The best reason to grow a garden is to make yourself happy. The next best reason is to make everyone you live with and all who visit you happy, too. And the third is to add to the happiness of those who pass by, including birds, bees, bandicoots, lizards but preferably not European wasps or other invaders.
Humans are happiest with growing things around them. Even office pot plants reduce the number of ''sickies'' taken each year. Schools with many trees may not get the best academic results. But where would they stand on a happiness index? I wonder.
So what makes us happy about gardens?
Even greenery in shopping centers cuts down the rate of vandalism.
Plant LOTS. If you can see the fence, your garden is too bare.
Add a pergola over paving, with grapes or hops or kiwi fruit that will cover the area with greenery in summer and lose their leaves in winter. Of these, hops are the least messy, as the leaves wither up and mostly blow away, and kiwi fruit the most messy - their thick tough leaves drop through autumn and most of winter and the fruit can get a bit sludgy too.
Most flower scents raise your spirits, but so does the smell of newly mown grass, wet leaves and all the million subliminal odours from a garden. (There is a theory that it's the lack of these smells as much as the lack of sunlight that may trigger seasonal depression in winter).
I can pretty much tell the season here by the scent: winter daphne, Earlicheer daffodils, a multitude of spring blossom, including wattle, then the hybrid musk and other scented roses, ripe tomatoes and apricots, the magnificence of a whole bank of ginger lilies in full perfume, the late summer scent of curry bush, ripening cumquats and tangelos in early winter, the joy if someone gives me a bunch of sweet peas …
All of us have our favourite colours, the ones we like to wear and are happiest around - and those are the colours you need in your garden.
You can find flowers and fruit in any colour if you look hard enough, even blue (Blue roses, cornflowers, the blue flowers of garlic chives). I love purples, and deep purple red. But the colours I love in the garden change with the season: white and cool blue salvia in summer (though I am married to a man who hates white flowers). Red hot pokers are too garish in summer, but in mid-winter they are deeply cheering, to us and the spinebills. I love the rich orange of citrus in winter too, and then the pinks of spring.

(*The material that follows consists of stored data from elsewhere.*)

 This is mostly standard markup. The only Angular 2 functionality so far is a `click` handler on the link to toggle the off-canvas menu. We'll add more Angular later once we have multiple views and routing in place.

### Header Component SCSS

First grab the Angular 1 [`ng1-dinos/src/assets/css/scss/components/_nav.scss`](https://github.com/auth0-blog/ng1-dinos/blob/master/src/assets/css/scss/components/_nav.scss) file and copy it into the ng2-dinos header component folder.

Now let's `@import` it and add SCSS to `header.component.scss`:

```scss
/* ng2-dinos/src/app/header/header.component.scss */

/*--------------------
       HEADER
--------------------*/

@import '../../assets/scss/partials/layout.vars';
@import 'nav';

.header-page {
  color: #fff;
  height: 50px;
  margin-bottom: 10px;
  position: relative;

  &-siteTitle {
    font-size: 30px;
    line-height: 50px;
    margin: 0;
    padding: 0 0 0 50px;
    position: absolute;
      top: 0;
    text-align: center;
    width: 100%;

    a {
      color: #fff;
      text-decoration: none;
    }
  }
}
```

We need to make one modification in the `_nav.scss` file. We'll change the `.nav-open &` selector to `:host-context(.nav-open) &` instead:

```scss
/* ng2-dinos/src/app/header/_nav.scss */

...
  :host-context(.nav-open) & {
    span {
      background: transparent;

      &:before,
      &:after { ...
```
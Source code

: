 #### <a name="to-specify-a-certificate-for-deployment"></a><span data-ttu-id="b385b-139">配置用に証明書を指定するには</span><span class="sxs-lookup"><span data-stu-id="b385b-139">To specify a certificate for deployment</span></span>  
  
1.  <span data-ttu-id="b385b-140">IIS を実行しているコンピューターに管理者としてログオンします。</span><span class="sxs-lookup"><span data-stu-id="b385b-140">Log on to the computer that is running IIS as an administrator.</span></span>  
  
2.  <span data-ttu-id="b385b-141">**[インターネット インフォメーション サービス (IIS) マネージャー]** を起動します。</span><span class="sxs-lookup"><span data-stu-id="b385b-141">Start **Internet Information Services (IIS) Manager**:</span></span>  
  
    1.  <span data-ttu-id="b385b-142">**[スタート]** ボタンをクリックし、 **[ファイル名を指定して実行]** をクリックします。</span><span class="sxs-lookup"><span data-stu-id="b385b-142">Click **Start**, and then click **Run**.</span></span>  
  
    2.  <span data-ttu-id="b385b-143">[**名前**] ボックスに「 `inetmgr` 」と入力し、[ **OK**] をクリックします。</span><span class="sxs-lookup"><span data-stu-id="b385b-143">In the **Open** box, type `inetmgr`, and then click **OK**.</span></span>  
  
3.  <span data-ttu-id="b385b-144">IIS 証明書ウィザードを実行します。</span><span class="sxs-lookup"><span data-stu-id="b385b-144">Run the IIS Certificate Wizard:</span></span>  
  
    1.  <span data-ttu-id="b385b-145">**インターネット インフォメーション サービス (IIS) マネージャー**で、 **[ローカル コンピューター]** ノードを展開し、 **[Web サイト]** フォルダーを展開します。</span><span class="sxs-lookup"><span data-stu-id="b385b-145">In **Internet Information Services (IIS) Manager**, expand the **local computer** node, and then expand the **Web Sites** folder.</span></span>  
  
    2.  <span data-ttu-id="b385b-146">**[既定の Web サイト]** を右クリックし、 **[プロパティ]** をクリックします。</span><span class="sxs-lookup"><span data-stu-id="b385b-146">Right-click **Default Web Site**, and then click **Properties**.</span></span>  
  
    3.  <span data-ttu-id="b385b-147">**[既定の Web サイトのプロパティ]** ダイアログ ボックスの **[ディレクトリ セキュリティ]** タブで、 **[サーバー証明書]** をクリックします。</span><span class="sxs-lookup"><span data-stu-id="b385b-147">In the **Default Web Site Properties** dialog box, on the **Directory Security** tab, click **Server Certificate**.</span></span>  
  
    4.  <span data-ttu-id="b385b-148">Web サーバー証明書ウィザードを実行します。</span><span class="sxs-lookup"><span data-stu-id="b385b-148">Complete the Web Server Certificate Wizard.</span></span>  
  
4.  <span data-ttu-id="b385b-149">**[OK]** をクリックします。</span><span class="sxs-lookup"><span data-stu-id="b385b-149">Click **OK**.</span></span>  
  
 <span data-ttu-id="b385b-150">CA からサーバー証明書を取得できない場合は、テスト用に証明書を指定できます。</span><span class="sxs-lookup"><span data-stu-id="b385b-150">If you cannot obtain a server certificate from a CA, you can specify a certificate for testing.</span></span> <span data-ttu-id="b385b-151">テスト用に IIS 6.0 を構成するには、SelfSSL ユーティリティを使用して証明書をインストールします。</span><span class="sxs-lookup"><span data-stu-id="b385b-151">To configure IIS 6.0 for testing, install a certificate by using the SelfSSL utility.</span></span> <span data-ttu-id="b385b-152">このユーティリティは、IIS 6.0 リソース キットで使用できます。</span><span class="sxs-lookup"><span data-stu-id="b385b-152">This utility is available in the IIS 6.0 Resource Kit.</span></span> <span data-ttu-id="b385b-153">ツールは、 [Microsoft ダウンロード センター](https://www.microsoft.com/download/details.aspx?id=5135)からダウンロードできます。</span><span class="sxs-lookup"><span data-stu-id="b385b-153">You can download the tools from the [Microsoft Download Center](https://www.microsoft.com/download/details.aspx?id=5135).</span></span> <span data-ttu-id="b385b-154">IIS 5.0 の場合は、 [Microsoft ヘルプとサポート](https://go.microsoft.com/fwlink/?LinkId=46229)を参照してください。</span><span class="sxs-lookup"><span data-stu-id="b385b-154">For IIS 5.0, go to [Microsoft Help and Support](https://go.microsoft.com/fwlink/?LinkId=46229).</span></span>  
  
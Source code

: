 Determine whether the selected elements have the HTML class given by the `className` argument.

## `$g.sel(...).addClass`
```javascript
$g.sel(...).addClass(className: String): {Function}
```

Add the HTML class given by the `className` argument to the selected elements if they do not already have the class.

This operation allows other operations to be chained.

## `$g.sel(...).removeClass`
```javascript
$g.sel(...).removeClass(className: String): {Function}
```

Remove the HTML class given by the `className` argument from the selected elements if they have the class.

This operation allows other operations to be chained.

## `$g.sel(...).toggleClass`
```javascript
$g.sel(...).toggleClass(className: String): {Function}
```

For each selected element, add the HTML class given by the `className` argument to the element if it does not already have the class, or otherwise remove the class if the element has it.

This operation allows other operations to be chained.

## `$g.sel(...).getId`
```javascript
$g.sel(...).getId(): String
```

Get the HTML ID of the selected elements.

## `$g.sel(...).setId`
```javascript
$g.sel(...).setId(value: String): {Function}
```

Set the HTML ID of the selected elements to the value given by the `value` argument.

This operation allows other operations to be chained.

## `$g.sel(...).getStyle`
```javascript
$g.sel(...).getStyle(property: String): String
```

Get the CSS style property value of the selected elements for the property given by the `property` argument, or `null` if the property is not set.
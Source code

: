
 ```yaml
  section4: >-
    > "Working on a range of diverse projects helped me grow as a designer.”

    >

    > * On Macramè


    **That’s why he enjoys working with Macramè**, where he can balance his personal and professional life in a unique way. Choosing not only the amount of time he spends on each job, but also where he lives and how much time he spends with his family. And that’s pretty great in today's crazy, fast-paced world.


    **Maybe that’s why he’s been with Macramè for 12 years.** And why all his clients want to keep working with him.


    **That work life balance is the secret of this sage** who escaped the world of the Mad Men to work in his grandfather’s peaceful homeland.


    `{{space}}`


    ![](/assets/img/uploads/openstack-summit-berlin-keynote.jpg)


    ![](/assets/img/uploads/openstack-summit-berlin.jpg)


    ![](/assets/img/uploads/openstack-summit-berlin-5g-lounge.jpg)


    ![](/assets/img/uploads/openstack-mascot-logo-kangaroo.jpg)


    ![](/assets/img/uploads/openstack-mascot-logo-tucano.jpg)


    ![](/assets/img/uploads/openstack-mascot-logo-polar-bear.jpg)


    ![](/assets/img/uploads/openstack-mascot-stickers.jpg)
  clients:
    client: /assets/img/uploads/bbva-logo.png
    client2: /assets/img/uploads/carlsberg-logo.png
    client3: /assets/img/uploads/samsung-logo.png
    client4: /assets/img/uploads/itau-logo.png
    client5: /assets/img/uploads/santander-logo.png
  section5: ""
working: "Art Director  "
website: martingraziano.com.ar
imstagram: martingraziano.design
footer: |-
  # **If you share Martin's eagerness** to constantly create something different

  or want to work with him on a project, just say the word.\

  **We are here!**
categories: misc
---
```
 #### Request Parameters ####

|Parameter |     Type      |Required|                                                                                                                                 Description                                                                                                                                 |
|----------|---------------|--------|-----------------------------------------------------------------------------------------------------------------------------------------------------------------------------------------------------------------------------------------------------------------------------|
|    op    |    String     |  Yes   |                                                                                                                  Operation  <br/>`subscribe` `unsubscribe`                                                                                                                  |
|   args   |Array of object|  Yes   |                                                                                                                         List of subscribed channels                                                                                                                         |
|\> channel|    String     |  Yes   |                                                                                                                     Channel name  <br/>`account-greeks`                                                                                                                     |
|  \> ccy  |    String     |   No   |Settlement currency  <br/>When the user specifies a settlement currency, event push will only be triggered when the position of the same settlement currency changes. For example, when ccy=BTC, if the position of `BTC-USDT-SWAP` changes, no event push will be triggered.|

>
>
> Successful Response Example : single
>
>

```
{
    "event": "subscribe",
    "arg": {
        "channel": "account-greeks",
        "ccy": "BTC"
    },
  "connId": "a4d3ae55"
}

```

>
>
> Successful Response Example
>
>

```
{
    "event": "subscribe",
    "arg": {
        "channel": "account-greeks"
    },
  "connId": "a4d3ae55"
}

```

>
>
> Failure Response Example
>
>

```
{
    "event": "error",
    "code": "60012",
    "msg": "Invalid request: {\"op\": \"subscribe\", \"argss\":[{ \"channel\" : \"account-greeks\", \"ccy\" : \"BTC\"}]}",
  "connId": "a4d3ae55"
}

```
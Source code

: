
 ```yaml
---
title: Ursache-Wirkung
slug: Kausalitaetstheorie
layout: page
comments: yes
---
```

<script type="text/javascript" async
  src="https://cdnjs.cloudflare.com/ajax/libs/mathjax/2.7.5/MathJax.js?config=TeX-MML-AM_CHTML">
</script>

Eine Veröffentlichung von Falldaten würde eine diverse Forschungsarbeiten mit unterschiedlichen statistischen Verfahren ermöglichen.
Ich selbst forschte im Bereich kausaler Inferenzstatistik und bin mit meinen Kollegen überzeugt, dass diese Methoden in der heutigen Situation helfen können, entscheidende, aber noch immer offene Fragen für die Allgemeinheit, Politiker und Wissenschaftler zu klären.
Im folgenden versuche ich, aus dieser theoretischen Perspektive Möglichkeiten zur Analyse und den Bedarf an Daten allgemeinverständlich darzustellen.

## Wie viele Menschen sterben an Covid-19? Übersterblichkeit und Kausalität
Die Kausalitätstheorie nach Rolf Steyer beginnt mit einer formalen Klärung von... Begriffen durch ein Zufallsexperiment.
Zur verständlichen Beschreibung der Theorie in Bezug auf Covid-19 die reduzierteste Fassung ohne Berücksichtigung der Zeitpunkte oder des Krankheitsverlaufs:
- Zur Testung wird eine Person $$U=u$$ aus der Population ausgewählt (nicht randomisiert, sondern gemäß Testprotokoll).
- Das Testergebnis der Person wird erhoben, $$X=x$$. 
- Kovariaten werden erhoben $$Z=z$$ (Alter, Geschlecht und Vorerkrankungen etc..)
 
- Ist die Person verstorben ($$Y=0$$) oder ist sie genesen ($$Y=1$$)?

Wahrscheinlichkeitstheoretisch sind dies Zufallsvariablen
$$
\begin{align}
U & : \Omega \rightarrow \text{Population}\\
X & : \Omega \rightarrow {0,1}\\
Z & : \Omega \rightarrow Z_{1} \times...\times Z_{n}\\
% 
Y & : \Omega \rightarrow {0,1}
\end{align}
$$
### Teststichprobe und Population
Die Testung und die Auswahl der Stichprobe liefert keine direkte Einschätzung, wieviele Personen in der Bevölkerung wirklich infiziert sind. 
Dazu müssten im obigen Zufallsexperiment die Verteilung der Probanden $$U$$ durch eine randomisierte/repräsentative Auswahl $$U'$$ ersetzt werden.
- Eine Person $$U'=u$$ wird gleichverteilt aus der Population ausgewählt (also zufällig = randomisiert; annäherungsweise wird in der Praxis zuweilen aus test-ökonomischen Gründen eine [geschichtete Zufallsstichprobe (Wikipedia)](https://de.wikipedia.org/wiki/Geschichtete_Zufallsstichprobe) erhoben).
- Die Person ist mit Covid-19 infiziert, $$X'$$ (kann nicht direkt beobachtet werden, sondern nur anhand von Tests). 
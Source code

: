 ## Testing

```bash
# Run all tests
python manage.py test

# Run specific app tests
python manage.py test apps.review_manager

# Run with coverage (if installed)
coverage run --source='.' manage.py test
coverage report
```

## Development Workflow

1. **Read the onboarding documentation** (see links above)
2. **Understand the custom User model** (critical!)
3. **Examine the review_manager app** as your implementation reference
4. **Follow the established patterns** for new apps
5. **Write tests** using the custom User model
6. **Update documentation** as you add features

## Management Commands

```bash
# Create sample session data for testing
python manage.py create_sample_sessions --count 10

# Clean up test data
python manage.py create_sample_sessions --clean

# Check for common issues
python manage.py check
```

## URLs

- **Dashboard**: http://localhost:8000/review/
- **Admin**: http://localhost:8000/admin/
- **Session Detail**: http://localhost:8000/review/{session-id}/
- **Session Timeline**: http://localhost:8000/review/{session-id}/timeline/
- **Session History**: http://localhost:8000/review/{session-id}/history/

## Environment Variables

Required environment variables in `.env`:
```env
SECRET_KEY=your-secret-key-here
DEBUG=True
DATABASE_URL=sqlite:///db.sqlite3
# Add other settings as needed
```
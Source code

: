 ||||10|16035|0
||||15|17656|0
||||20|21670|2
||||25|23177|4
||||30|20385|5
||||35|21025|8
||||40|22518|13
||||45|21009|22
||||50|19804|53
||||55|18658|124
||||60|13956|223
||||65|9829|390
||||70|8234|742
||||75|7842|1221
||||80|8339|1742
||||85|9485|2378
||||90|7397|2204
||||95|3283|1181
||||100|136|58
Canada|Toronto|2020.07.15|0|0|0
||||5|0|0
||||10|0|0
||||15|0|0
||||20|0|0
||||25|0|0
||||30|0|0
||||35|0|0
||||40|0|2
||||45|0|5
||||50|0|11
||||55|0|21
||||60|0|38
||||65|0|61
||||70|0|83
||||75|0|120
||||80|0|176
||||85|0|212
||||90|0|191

The sound of water is relaxing, the smell of water lifts your spirits, the look of water - trickling, splashing or birds playing in it or just drinking - is one of the joys of a good garden.
We have a tiny pond - well, I say it’s ours, but the wombats, wallabies and birds would debate that. Or not bother, as it is so clearly theirs. After all, when was the last time I drank from it, or bathed in it? It’s fed with a single, small dripper, just enough to keep it full after it’s drunk from and some has evaporated.
Something to eat
Humans feel secure with food about them, especially kids. Have at least something you can eat growing nearby, the easy care kind, like mulberry trees, passionfruit vines, kiwi fruit vines, Vietnamese mint, or a fringe of garlic chives to edge the garden. They are flatter and coarser than common chives, but great in stir fries, sandwiches and salads where you want an onion/garlic flavour.
Plant some easy herbs like oregano, rosemary, peppermint, pineapple mint, winter savoury, marjoram and thyme and you've got scents as well as tucker, and green leaves.
Mine is wombats out the window, and kids laughing down at the creek as they kick a ball around, or lie in the shade eating mulberries while they read a totally fascinating book.
What garden do you dream about? Formal roses? Whimsical topiary? A backyard cricket pitch?
It makes you happy, the birds happy, the world in general just a little happier … plant it!
This week I am:
- Admiring the pomegranates bloom, more vivid orange than ever before.
- Picking the first hydrangea of the season.
- Watching every visitor pluck just a few fat ripe mulberries as they pass (purple fingers are a giveaway).
- Envying everyone who has the water to put in summer annuals. I’d like Californian poppies, and red nasturtiums (perennial in frost free areas) plus Bonfire salvias and shaggy Teddy Bear sunflowers.
- Rejoicing that the self-sown parsley has not gone to seed, but it bearing bunch after bunch to feed us.
- Accepting that this year we won’t have ripe tomatoes by Christmas Day, not with the cold weeks and freezing nights interspersed with heat waves.
- Update: The cherry tomato bush has three fruit on it and several dozen flowers! Four small hands may yet be picking them for dinner.